Arugula + black bean + corn salad with roasted garlic

  • .5 lb frozen corn, cooked
  • 1 can black beans, drained
  • 1 fistful arugula
  • 1 avocado
  • 1 head garlic
  • olive oil, balsamic vinegar, salt, pepper
  1. Cut off the top of each garlic clove and drizzle with oil.
  2. Roast the garlic at 400F for 30 minutes.
  3. While the garlic is roasting, throw the corn, beans, and arugula together and top with avocado.  Splash with a touch of olive oil and balsamic vinegar; add salt and pepper to taste.

Perhaps you were hoping I’d finally run out of hazelnuts?  Not so fast!  (Just be glad I’m taking a break from my smoked paprika obsession.)

Golden beet salad with hazelnuts

  • 1/4 cup toasted, chopped hazelnuts
  • 2 medium beets, cut into stripes
  • 2-3 fistfuls salad greens
  • olive oil, balsamic vinegar
  • salt to taste
  1. Toss beets with olive oil and ~1/3 tsp salt.
  2. Roast at 375F for 20 minutes.  Check whether another 5 or so minutes are warranted.
  3. Toss with salad greens, hazelnuts, and a splash of vinegar.

Spinach salad with sunchokes

November 13, 2009


Really, Internet?  You say sunchokes cause grueling episodes of gastrointestinal distress and volcanic gas eruptions?  But look how charmingly quirky and innocent-looking they are!


Ok, I admit: it is a little bizarre that the water in which a sunchoke is steamed ends up looking like this:


But we’re courageous folks, so we soldier on.  We’re going to have a spinach-&-sunchoke salad, toxic-looking liquid and gas rumors be damned!

  • 1 sunchoke (a.k.a.
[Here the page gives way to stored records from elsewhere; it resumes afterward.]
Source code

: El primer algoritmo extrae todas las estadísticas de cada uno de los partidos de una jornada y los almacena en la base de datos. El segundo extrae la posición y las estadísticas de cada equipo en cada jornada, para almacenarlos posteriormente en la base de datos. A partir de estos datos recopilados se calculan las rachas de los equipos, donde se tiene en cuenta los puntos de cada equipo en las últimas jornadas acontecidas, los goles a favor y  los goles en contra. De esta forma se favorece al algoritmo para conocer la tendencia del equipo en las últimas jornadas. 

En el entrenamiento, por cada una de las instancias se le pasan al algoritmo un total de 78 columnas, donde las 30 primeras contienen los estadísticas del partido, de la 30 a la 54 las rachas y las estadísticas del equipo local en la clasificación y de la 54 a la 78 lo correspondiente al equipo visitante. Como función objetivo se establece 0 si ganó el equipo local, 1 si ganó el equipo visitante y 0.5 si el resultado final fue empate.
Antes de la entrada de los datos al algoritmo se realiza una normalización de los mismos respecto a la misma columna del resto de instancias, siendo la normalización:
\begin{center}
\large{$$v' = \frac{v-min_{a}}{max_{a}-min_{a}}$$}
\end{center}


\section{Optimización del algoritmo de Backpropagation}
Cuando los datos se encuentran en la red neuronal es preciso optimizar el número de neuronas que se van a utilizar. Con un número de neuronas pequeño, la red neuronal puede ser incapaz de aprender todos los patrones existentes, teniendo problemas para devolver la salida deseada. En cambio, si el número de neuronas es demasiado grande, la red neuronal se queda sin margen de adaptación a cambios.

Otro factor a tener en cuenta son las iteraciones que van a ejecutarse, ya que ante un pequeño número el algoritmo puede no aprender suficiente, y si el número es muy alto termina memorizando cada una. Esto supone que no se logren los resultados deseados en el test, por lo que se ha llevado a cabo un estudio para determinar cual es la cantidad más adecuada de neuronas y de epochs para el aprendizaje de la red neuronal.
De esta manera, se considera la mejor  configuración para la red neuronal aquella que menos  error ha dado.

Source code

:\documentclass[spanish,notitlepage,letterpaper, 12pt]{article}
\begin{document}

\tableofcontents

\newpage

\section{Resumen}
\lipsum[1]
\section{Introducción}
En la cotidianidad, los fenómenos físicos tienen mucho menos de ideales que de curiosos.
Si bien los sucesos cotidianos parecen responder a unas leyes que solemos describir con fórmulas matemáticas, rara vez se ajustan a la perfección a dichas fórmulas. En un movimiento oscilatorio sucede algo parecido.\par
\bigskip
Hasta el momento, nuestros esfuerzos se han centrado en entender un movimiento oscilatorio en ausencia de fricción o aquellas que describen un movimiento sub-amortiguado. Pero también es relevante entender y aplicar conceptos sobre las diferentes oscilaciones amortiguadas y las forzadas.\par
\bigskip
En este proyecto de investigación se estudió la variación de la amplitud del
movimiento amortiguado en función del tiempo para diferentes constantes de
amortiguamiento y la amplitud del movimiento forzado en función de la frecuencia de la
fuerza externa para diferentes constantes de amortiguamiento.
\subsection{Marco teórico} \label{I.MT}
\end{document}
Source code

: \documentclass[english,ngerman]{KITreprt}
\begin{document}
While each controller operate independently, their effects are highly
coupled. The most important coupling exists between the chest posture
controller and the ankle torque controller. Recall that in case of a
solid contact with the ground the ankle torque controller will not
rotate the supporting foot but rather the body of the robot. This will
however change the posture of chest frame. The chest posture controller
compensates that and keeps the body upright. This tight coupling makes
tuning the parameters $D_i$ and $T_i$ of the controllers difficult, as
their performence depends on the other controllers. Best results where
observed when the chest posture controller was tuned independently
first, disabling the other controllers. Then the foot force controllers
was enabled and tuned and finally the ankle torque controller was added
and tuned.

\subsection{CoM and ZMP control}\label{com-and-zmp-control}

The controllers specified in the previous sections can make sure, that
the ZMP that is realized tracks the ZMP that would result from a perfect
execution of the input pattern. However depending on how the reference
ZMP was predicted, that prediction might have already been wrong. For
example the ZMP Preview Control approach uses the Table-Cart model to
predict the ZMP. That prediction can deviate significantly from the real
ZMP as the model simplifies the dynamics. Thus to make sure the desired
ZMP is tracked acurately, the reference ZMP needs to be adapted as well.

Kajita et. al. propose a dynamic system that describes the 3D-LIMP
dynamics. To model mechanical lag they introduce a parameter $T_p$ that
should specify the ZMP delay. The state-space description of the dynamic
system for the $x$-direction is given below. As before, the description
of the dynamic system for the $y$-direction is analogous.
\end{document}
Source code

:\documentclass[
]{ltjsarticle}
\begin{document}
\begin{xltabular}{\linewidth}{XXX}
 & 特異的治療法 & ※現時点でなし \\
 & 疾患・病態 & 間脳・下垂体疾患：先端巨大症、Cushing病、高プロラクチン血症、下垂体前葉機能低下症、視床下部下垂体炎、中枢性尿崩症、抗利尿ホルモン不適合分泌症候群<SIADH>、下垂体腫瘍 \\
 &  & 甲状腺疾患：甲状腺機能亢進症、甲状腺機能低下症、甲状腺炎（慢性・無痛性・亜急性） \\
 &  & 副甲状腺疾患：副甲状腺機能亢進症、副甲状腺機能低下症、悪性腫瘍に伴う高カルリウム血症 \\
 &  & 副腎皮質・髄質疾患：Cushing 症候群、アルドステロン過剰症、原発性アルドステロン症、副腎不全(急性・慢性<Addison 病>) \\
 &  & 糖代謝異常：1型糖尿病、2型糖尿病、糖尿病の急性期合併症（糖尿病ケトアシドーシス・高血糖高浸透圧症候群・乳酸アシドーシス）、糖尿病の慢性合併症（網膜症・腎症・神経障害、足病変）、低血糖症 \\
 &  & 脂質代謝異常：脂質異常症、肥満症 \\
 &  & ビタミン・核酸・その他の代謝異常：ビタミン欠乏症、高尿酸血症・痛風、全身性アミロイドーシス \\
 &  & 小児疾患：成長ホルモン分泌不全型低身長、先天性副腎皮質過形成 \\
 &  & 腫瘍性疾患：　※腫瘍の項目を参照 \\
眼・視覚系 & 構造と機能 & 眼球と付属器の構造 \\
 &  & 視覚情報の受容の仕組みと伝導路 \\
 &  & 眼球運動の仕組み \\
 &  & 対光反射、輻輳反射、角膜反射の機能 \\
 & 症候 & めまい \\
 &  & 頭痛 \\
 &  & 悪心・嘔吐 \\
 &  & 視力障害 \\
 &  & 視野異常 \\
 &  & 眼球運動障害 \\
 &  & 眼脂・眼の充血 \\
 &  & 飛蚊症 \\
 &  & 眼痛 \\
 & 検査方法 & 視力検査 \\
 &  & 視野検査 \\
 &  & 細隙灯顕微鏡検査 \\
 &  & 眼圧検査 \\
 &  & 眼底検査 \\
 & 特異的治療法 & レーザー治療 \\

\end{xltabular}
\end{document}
Jerusalem artichoke)
  • 3 fistfuls of spinach leaves
  • 1/4 small red onion
  • salt and pepper to taste
  • glugs of olive oil and balsamic vinegar

And we will toss it all together, and we will eat it, and it will be lovely.

And then we will wait.


Do you ever find yourself promising a dozen of your dearest friends homemade baklava?  And then, much later, realize that you need to spend a perfectly inconvenient weeknight elbow-deep in butter and sugar and nuts in order to keep this promise?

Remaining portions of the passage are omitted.